The function spectre_python_add_module takes as its first argument the module, in our case DataStructures. Optionally, a list of SOURCES can be passed to the CMake function. If you specify SOURCES, you must also specify a LIBRARY_NAME. A good LIBRARY_NAME is the name of the C++ library for which bindings are being built prefixed with Py, e.g. PyDataStructures. If the Python module will only consist of Python files, then the SOURCES option should not be specified. Python files that should be part of the module can be passed with the keyword PYTHON_FILES. Finally, the MODULE_PATH named argument can be passed with a string that is the path to where the module should be. For example, MODULE_PATH "submodule0/submodule1/" would mean the module is accessed from python using import spectre.submodule0.submodule1.MODULE_NAME.

Here is a complete example of how to call the spectre_python_add_module function:

spectre_python_add_module(
Extra
LIBRARY_NAME "PyExtraDataStructures"
MODULE_PATH "DataStructures/"
SOURCES Bindings.cpp MyCoolDataStructure.cpp
PYTHON_FILES CoolPythonDataStructure.py
)

The library that is added has the name PyExtraDataStructures. Make sure to call spectre_python_link_libraries for every Python module that compiles SOURCES. For example,

spectre_python_link_libraries(
PyExtraDataStructures
PRIVATE
ExtraDataStructures
pybind11::module
)

You may also call spectre_python_add_dependencies for Python modules that have SOURCES, e.g.

spectre_python_add_dependencies(
PyExtraDataStructures
PyDataStructures
)

Note that these functions will skip adding or configure any C++ libraries if the BUILD_PYTHON_BINDINGS flag is OFF.

Writing Bindings

Once a python module has been added you can write the actual bindings. You should structure your bindings directory to reflect the structure of the library you're writing bindings for. For example, say we want bindings for DataVector and Matrix then we should have one source file for each class's bindings inside src/DataStructures/Python. The functions that generate the bindings should be in the py_bindings namespace and have a reasonable name such as bind_datavector. There should be a file named Bindings.cpp which calls all the bind_* functions. The Bindings.cpp file is quite simple and should include <pybind11/pybind11.h>, forward declare the bind_* functions, and then have a PYBIND11_MODULE function. For example,

#include <pybind11/pybind11.h>
namespace py = pybind11;
namespace py_bindings {
void bind_datavector(py::module& m);
} // namespace py_bindings
PYBIND11_MODULE(_Pybindings, m) {
py_bindings::bind_datavector(m);
}

Note that the library name is passed to PYBIND11_MODULE and is prefixed with an underscore. The underscore is important and the library name must be the same that is passed as LIBRARY_NAME to spectre_python_add_module (see above).
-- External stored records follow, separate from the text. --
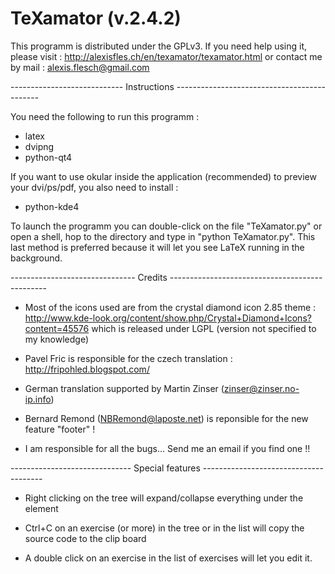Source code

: # TeXamator (v.2.4.2)

This programm is distributed under the GPLv3. If you need help using it, please visit :
http://alexisfles.ch/en/texamator/texamator.html
or contact me by mail :
alexis.flesch@gmail.com

---------------------------- Instructions --------------------------------------------

You need the following to run this programm :
- latex
- dvipng
- python-qt4

If you want to use okular inside the application (recommended) to preview your 
dvi/ps/pdf, you also need to install :
- python-kde4

To launch the programm you can double-click on the file "TeXamator.py" or open a shell,
hop to the directory and type in "python TeXamator.py". This last method is preferred
because it will let you see LaTeX running in the background.

------------------------------- Credits -----------------------------------------------

* Most of the icons used are from the crystal diamond icon 2.85 theme :
http://www.kde-look.org/content/show.php/Crystal+Diamond+Icons?content=45576
which is released under LGPL (version not specified to my knowledge)

* Pavel Fric is responsible for the czech translation :
http://fripohled.blogspot.com/

* German translation supported by Martin Zinser (zinser@zinser.no-ip.info)

* Bernard Remond (NBRemond@laposte.net) is reponsible for the new feature "footer" !

* I am responsible for all the bugs... Send me an email if you find one !!

------------------------------ Special features --------------------------------------

* Right clicking on the tree will expand/collapse everything under the element

* Ctrl+C on an exercise (or more) in the tree or in the list will copy the source code
to the clip board

* A double click on an exercise in the list of exercises will let you edit it.
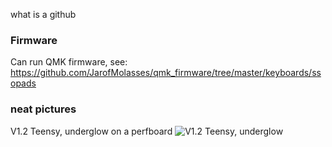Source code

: what is a github
### Firmware
Can run QMK firmware, see: https://github.com/JarofMolasses/qmk_firmware/tree/master/keyboards/ssopads

### neat pictures
V1.2 Teensy, underglow on a perfboard
![V1.2 Teensy, underglow](https://user-images.githubusercontent.com/33560291/85184022-05ea1000-b243-11ea-93e6-429593b7d0d9.jpg)

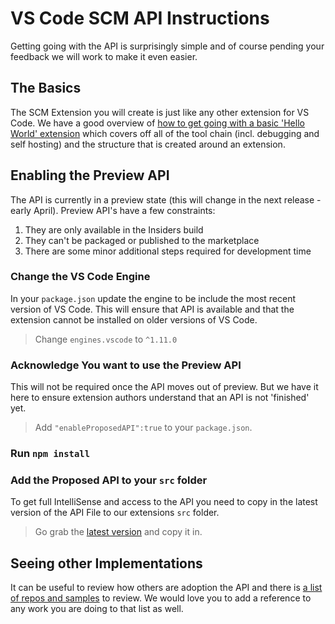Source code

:# VS Code SCM API Instructions

Getting going with the API is surprisingly simple and of course pending your
feedback we will work to make it even easier.

## The Basics

The SCM Extension you will create is just like any other extension for VS Code.
We have a good overview of
[how to get going with a basic 'Hello World' extension](https://code.visualstudio.com/docs/extensions/example-hello-world)
which covers off all of the tool chain (incl. debugging and self hosting) and
the structure that is created around an extension.

## Enabling the Preview API

The API is currently in a preview state (this will change in the next release -
early April). Preview API's have a few constraints:

1. They are only available in the Insiders build
2. They can't be packaged or published to the marketplace
3. There are some minor additional steps required for development time

### Change the VS Code Engine

In your `package.json` update the engine to be include the most recent version
of VS Code. This will ensure that API is available and that the extension cannot
be installed on older versions of VS Code.

> Change `engines.vscode` to `^1.11.0`

### Acknowledge You want to use the Preview API

This will not be required once the API moves out of preview. But we have it here
to ensure extension authors understand that an API is not 'finished' yet.

> Add `"enableProposedAPI":true` to your `package.json`.

### Run `npm install`

### Add the Proposed API to your `src` folder

To get full IntelliSense and access to the API you need to copy in the latest
version of the API File to our extensions `src` folder.

> Go grab the
> [latest version](https://raw.githubusercontent.com/Microsoft/vscode/master/src/vs/vscode.proposed.d.ts)
> and copy it in.

## Seeing other Implementations

It can be useful to review how others are adoption the API and there is
[a list of repos and samples](https://github.com/Microsoft/vscode-SCMBuilders/wiki)
to review. We would love you to add a reference to any work you are doing to
that list as well.
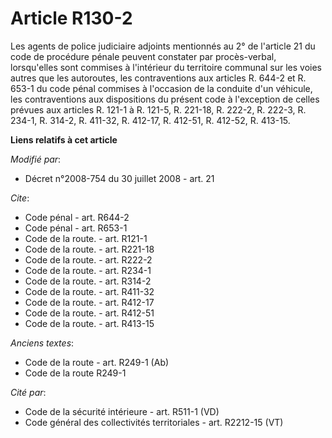 # Article R130-2

Les agents de police judiciaire adjoints mentionnés au 2° de l'article 21 du code de procédure pénale peuvent constater par
procès-verbal, lorsqu'elles sont commises à l'intérieur du territoire communal sur les voies autres que les autoroutes, les
contraventions aux articles R. 644-2 et R. 653-1 du code pénal commises à l'occasion de la conduite d'un véhicule, les
contraventions aux dispositions du présent code à l'exception de celles prévues aux articles R. 121-1 à R. 121-5, 
R. 221-18, R. 222-2, R. 222-3, R. 234-1, R. 314-2, R. 411-32, R. 412-17, R. 412-51, R. 412-52, R. 413-15.

**Liens relatifs à cet article**

_Modifié par_:

  - Décret n°2008-754 du 30 juillet 2008 - art. 21

_Cite_:

  - Code pénal - art. R644-2
  - Code pénal - art. R653-1
  - Code de la route. - art. R121-1
  - Code de la route. - art. R221-18
  - Code de la route. - art. R222-2
  - Code de la route. - art. R234-1
  - Code de la route. - art. R314-2
  - Code de la route. - art. R411-32
  - Code de la route. - art. R412-17
  - Code de la route. - art. R412-51
  - Code de la route. - art. R413-15

_Anciens textes_:

  - Code de la route - art. R249-1 (Ab)
  - Code de la route R249-1

_Cité par_:

  - Code de la sécurité intérieure - art. R511-1 (VD)
  - Code général des collectivités territoriales - art. R2212-15 (VT)
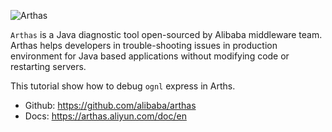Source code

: ![Arthas](https://arthas.aliyun.com/doc/_images/arthas.png)

`Arthas` is a Java diagnostic tool open-sourced by Alibaba middleware team. Arthas helps developers in trouble-shooting issues in production environment for Java based applications without modifying code or restarting servers.

This tutorial show how to debug `ognl` express in Arths.

- Github: https://github.com/alibaba/arthas
- Docs: https://arthas.aliyun.com/doc/en
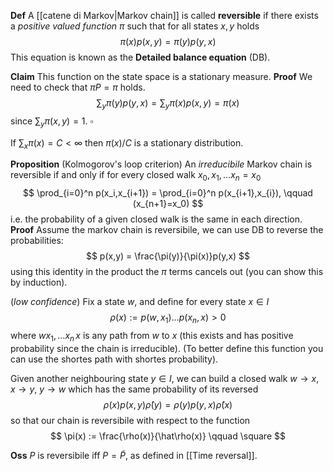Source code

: 
**Def** A [[catene di Markov|Markov chain]] is called **reversible** if there exists a _positive valued function_ $\pi$ such that for all states $x,y$ holds
$$
\pi(x)p(x,y) = \pi(y)p(y,x)
$$
This equation is known as the **Detailed balance equation** (DB).

**Claim** This function on the state space is a stationary measure.
**Proof** We need to check that $\pi P = \pi$ holds. 
$$
\sum_y \pi(y)p(y,x) = \sum_y \pi(x)p(x,y) = \pi(x)
$$
since $\sum_y\pi(x,y) = 1$. $\square$

If $\sum_x \pi(x) = C < \infty$ then $\pi(x)/C$ is a stationary distribution.


**Proposition** (Kolmogorov's loop criterion) An _irreducibile_ Markov chain is reversible if and only if for every closed walk $x_0,x_1,\dots x_n=x_0$ 
$$
\prod_{i=0}^n p(x_i,x_{i+1}) = \prod_{i=0}^n p(x_{i+1},x_{i}), \qquad (x_{n+1}=x_0)
$$
i.e. the probability of a given closed walk is the same in each direction.
**Proof** Assume the markov chain is reversibile, we can use DB to reverse the probabilities:
$$
p(x,y) = \frac{\pi(y)}{\pi(x)}p(y,x) 
$$
using this identity in the product the $\pi$  terms cancels out (you can show this by induction).

(_low confidence_) Fix a state $w$, and define for every state $x \in I$ 
$$
\rho(x):= p(w,x_1)\dots p(x_n,x) > 0
$$
where $wx_1,\dots x_n \,x$ is any path from $w$ to $x$ (this exists and has positive probability since the chain is irreducible). (To better define this function you can use the shortes path with shortes probability).

Given another neighbouring state $y \in I$, we can build a closed walk $w \to x$, $x \to y$, $y \to w$
which has the same probability of its reversed 
$$
\rho(x)p(x,y)\hat\rho(y) = \rho(y)p(y,x)\hat\rho(x)
$$
so that our chain is reversibile with respect to the function
$$
\pi(x) := \frac{\rho(x)}{\hat\rho(x)} \qquad \square
$$


**Oss** $P$ is reversibile iff $P = \tilde P$, as defined in [[Time reversal]].
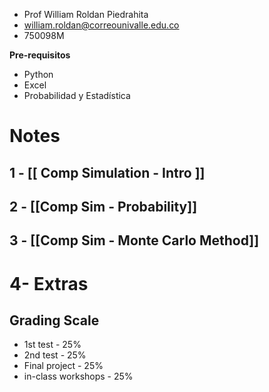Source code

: + Prof  William Roldan Piedrahita
+ william.roldan@correounivalle.edu.co
+ 750098M

**Pre-requisitos**
+ Python
+ Excel
+ Probabilidad y Estadística
# Notes
## 1 - [[ Comp Simulation - Intro ]]
## 2 - [[Comp Sim - Probability]]
## 3 - [[Comp Sim - Monte Carlo Method]]

# 4- Extras
## Grading Scale
+ 1st test - 25%
+ 2nd test - 25%
+ Final project - 25%
+ in-class workshops - 25%


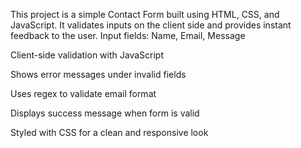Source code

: This project is a simple Contact Form built using HTML, CSS, and JavaScript.
It validates inputs on the client side and provides instant feedback to the user.
Input fields: Name, Email, Message

Client-side validation with JavaScript

Shows error messages under invalid fields

Uses regex to validate email format

Displays success message when form is valid

Styled with CSS for a clean and responsive look
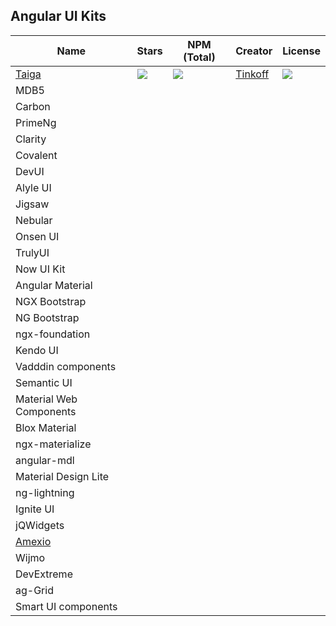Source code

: ## Angular UI Kits

| Name  		| Stars 	| NPM (Total) 	| Creator 	| License 	|
|-------	|-------	|------------	|---------	|---------	|
| [Taiga](https://taiga-ui.dev/) 	|![](	https://img.shields.io/github/stars/TinkoffCreditSystems/taiga-ui)|![](https://badgen.net/npm/dt/@taiga-ui/cdk)|[Tinkoff](https://github.com/TinkoffCreditSystems)|![](https://img.shields.io/github/license/TinkoffCreditSystems/taiga-ui)|
| MDB5 | |  |  | 
| Carbon | |  |  | 
| PrimeNg | |  |  | 
| Clarity  | |  |  | 
| Covalent  | |  |  | 
| DevUI  | |  |  | 
| Alyle UI  | |  |  | 
| Jigsaw | |  |  | 
| Nebular | |  |  | 
| Onsen UI | |  |  | 
| TrulyUI  | |  |  | 
| Now UI Kit   | |  |  | 
| Angular Material   | |  |  | 
| NGX Bootstrap  | |  |  | 
| NG Bootstrap  | |  |  | 
| ngx-foundation | |  |  | 
| Kendo UI | |  |  | 
| Vadddin components | |  |  | 
| Semantic UI | |  |  | 
| Material Web Components | |  |  | 
| Blox Material | |  |  | 
| ngx-materialize | |  |  | 
| angular-mdl | |  |  | 
| Material Design Lite | |  |  | 
| ng-lightning | |  |  | 
| Ignite UI | |  |  | 
| jQWidgets | |  |  | 
| [Amexio](https://github.com/meta-magic/amexio.github.io) | |  |  | 
| Wijmo | |  |  | 
|  DevExtreme | |  |  | 
|  ag-Grid | |  |  | 
|  Smart UI components | |  |  | 
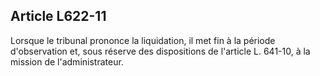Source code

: Article L622-11
----
Lorsque le tribunal prononce la liquidation, il met fin à la période
d'observation et, sous réserve des dispositions de l'article L. 641-10, à la
mission de l'administrateur.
The DataVector bindings serve as an example with code comments on how to write bindings for a class. There is also extensive documentation available directly from pybind11.

If you are binding a library full of similarly structured free functions, such as libraries in src/PointwiseFunctions/, you can bind all functions directly in the Bindings.cpp file to avoid unnecessary boilerplate code. See src/PointwiseFunctions/GeneralRelativity/Python/Bindings.cpp for an example.

Note
Exceptions should be allowed to propagate through the bindings so that error handling via exceptions is possible from python rather than having the python interpreter being killed with a call to abort.

Testing Python Bindings and Code

All the python bindings must be tested. SpECTRE uses the unittest framework provided as part of python. To register a test file with CMake use the SpECTRE-provided function spectre_add_python_test passing as the first argument the test name (e.g. "Unit.DataStructures.Python.DataVector"), the file as the second argument (e.g. Test_DataVector.py), and a semicolon separated list of labels as the last (e.g. "unit;datastructures;python"). All the test cases should be in a single class so that the python unit testing framework will run all test functions on a single invocation to avoid startup cost.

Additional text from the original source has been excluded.